Work item: Which lines of the entries below include "Reached"? List them all.

Source information:
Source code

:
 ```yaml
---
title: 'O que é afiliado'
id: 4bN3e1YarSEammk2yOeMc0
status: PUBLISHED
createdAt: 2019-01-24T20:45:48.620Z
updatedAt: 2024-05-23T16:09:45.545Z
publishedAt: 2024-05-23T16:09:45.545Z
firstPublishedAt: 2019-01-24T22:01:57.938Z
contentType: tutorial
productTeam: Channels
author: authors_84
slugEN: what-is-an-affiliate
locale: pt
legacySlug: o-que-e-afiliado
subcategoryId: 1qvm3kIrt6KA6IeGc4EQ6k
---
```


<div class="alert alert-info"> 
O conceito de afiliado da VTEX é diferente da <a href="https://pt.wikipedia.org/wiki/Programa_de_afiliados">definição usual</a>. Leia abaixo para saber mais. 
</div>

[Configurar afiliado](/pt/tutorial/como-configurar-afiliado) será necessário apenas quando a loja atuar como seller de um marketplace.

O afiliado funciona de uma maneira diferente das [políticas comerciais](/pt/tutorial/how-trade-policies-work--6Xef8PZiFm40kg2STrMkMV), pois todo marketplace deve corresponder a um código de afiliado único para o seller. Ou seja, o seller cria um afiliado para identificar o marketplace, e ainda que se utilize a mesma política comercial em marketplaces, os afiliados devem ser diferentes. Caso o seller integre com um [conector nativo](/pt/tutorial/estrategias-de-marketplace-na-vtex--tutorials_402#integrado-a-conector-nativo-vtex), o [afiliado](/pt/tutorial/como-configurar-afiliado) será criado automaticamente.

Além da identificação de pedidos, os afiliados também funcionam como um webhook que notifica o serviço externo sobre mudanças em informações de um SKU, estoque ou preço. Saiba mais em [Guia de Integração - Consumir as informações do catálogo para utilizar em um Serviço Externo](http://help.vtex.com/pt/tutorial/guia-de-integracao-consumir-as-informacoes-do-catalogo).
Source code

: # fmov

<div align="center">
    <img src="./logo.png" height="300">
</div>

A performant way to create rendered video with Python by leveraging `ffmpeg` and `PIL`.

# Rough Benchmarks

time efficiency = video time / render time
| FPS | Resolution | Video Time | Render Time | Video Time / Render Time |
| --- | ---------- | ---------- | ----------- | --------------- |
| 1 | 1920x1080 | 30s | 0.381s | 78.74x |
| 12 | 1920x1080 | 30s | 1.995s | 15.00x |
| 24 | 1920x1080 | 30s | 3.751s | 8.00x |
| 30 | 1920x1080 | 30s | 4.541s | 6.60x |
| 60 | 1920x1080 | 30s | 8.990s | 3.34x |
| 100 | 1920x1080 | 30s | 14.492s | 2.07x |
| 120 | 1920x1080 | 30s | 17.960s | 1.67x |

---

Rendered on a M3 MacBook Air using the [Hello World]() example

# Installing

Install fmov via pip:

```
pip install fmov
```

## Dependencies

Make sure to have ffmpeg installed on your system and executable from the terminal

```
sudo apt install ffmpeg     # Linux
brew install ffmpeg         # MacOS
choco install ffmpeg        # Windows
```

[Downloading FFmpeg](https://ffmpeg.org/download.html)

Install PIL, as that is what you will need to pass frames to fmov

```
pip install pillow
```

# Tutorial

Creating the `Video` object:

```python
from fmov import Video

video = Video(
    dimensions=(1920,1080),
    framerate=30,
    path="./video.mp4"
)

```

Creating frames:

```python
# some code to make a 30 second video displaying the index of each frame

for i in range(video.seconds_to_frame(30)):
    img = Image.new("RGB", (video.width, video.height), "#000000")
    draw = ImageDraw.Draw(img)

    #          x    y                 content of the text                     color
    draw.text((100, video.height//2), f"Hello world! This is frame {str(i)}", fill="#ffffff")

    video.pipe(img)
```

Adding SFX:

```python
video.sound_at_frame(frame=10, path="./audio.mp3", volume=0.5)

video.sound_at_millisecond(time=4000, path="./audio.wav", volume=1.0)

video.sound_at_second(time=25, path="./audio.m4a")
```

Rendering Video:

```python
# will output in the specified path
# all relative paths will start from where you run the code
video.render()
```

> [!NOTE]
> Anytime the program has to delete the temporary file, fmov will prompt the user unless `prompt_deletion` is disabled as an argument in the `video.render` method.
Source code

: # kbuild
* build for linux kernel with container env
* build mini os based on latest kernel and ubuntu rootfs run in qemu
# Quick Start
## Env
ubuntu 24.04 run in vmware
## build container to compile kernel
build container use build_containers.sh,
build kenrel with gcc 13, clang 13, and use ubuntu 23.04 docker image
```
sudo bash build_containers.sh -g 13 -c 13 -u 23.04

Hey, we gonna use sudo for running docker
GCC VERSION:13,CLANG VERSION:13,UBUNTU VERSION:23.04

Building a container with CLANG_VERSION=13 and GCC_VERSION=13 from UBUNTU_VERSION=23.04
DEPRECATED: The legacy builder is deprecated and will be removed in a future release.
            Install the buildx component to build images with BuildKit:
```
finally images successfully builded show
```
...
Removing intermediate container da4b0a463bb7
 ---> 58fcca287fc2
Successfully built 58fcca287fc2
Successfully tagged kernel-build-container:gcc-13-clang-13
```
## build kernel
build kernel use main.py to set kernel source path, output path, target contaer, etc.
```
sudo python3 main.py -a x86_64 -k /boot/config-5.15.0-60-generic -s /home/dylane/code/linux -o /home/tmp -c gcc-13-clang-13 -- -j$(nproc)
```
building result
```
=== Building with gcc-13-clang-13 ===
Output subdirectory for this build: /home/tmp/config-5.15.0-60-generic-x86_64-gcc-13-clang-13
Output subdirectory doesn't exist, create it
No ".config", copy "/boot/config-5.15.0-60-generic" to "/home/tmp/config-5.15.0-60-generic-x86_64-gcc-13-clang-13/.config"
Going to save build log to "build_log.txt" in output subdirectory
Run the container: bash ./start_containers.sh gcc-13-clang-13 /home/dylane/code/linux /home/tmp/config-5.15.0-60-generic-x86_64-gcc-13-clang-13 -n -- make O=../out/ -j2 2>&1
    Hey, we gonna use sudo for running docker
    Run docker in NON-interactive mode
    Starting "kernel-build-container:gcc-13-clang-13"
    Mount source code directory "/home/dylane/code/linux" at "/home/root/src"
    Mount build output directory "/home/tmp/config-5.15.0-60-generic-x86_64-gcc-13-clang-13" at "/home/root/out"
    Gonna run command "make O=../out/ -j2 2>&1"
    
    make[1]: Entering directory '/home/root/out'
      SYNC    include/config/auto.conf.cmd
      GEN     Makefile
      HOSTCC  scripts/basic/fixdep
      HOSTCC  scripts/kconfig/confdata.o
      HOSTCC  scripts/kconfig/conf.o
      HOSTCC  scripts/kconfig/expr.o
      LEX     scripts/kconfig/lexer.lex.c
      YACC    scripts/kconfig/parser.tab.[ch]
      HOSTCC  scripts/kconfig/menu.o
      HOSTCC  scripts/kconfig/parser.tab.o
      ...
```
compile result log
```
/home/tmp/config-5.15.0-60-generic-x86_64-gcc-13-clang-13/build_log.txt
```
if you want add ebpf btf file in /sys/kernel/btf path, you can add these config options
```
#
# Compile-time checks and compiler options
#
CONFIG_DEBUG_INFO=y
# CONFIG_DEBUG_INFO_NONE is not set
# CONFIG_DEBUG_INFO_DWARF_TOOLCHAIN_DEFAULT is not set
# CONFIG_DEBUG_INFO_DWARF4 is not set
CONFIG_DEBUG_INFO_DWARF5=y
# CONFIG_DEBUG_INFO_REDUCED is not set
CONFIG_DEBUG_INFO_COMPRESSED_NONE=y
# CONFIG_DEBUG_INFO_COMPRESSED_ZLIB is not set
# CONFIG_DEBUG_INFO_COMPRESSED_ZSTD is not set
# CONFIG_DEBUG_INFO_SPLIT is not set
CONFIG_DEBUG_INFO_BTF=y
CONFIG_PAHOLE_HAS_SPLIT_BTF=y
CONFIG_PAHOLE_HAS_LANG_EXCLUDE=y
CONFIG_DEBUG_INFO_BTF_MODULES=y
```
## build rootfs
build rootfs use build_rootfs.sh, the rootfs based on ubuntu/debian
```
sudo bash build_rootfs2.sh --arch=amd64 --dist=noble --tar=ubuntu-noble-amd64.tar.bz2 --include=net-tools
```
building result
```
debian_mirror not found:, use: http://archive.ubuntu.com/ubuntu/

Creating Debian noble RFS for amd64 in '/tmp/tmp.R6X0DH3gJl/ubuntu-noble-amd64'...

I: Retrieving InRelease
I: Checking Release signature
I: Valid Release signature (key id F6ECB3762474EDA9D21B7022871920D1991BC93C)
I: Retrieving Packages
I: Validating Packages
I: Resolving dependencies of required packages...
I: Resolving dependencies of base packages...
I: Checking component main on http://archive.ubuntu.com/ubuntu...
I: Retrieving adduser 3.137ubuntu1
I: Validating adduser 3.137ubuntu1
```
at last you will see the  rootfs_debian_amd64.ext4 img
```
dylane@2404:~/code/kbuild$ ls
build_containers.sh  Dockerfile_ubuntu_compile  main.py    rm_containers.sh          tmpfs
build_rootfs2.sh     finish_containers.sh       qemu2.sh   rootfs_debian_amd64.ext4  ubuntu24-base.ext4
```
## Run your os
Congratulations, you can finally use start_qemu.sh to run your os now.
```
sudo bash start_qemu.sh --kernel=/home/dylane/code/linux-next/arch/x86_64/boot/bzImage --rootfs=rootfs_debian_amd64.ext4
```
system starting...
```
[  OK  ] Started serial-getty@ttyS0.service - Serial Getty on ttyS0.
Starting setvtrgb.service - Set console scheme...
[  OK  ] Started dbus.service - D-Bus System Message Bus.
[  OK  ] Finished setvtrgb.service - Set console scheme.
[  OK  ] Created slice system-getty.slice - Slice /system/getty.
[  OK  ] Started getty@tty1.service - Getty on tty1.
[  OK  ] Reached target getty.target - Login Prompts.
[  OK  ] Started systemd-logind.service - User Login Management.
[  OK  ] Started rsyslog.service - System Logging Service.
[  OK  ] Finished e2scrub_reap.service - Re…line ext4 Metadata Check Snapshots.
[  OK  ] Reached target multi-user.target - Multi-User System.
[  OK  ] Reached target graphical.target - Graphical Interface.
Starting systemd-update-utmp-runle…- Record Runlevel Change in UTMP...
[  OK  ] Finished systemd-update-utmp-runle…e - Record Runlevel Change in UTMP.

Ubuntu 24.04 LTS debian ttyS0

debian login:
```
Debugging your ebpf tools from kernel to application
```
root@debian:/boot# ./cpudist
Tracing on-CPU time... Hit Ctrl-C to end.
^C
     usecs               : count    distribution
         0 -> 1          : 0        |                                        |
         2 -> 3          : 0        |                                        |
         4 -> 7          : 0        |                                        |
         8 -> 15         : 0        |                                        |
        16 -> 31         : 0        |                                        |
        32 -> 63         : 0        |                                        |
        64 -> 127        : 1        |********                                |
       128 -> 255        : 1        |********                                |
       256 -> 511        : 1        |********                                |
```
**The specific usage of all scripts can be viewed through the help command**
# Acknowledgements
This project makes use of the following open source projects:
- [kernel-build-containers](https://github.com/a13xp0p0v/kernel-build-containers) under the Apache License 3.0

Exercise response:
[  OK  ] Reached target getty.target - Login Prompts.
[  OK  ] Reached target multi-user.target - Multi-User System.
[  OK  ] Reached target graphical.target - Graphical Interface.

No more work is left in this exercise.